(Provided data Opens)

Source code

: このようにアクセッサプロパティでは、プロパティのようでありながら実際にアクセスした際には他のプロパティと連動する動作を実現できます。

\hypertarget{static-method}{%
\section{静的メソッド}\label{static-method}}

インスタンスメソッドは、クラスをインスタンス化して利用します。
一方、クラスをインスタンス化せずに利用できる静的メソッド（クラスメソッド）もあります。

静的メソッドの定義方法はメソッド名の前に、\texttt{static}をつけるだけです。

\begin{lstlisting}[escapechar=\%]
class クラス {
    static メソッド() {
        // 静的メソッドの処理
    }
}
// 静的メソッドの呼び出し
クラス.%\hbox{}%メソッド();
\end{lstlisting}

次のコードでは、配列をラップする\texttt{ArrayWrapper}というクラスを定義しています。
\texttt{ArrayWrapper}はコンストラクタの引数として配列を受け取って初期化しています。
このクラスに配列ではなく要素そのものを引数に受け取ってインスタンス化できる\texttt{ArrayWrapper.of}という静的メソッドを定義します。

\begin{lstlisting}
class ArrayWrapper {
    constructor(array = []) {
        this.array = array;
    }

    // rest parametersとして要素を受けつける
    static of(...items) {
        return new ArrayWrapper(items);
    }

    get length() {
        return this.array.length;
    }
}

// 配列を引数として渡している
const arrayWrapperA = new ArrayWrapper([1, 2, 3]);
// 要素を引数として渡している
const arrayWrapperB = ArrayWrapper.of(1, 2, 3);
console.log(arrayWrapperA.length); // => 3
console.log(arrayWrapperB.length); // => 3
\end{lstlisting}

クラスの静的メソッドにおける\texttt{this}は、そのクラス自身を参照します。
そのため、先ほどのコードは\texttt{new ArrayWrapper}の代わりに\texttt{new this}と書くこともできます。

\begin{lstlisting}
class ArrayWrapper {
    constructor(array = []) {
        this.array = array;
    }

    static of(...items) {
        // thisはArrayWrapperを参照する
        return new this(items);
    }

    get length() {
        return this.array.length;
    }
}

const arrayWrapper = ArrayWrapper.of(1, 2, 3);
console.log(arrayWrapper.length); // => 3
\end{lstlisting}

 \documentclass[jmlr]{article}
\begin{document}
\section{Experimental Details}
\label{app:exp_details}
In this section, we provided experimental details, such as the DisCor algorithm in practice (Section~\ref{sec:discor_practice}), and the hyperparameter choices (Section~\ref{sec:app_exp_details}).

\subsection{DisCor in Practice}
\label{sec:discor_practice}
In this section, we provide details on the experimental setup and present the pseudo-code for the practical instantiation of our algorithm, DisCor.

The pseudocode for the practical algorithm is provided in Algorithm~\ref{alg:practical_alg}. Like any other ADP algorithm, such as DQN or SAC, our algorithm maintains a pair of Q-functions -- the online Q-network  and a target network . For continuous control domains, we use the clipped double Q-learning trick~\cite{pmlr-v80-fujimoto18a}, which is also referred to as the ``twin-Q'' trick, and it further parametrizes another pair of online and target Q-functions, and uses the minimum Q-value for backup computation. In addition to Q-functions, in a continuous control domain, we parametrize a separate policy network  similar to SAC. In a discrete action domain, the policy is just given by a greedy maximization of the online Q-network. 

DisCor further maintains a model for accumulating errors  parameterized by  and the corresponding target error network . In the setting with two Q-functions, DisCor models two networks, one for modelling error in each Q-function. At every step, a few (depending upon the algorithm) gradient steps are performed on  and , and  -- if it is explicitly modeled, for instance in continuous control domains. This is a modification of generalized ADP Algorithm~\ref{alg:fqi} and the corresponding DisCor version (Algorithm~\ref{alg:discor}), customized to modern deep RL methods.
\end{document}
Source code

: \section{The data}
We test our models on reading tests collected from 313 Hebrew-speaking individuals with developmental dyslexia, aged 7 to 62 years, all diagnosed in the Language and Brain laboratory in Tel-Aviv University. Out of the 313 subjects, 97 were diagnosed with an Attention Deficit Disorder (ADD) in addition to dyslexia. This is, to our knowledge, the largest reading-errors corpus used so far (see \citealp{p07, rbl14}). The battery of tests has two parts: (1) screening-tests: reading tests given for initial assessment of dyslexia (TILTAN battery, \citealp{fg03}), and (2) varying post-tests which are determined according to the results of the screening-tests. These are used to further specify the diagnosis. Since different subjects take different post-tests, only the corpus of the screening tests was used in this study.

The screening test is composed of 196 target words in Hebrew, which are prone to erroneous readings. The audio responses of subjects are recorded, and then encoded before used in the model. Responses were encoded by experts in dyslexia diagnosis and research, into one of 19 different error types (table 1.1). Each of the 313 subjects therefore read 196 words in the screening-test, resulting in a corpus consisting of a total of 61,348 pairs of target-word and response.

(Provided data Closes)

Once you have read the entries above, state how many of their lines include "begin", giving the number alone.

## Answer
4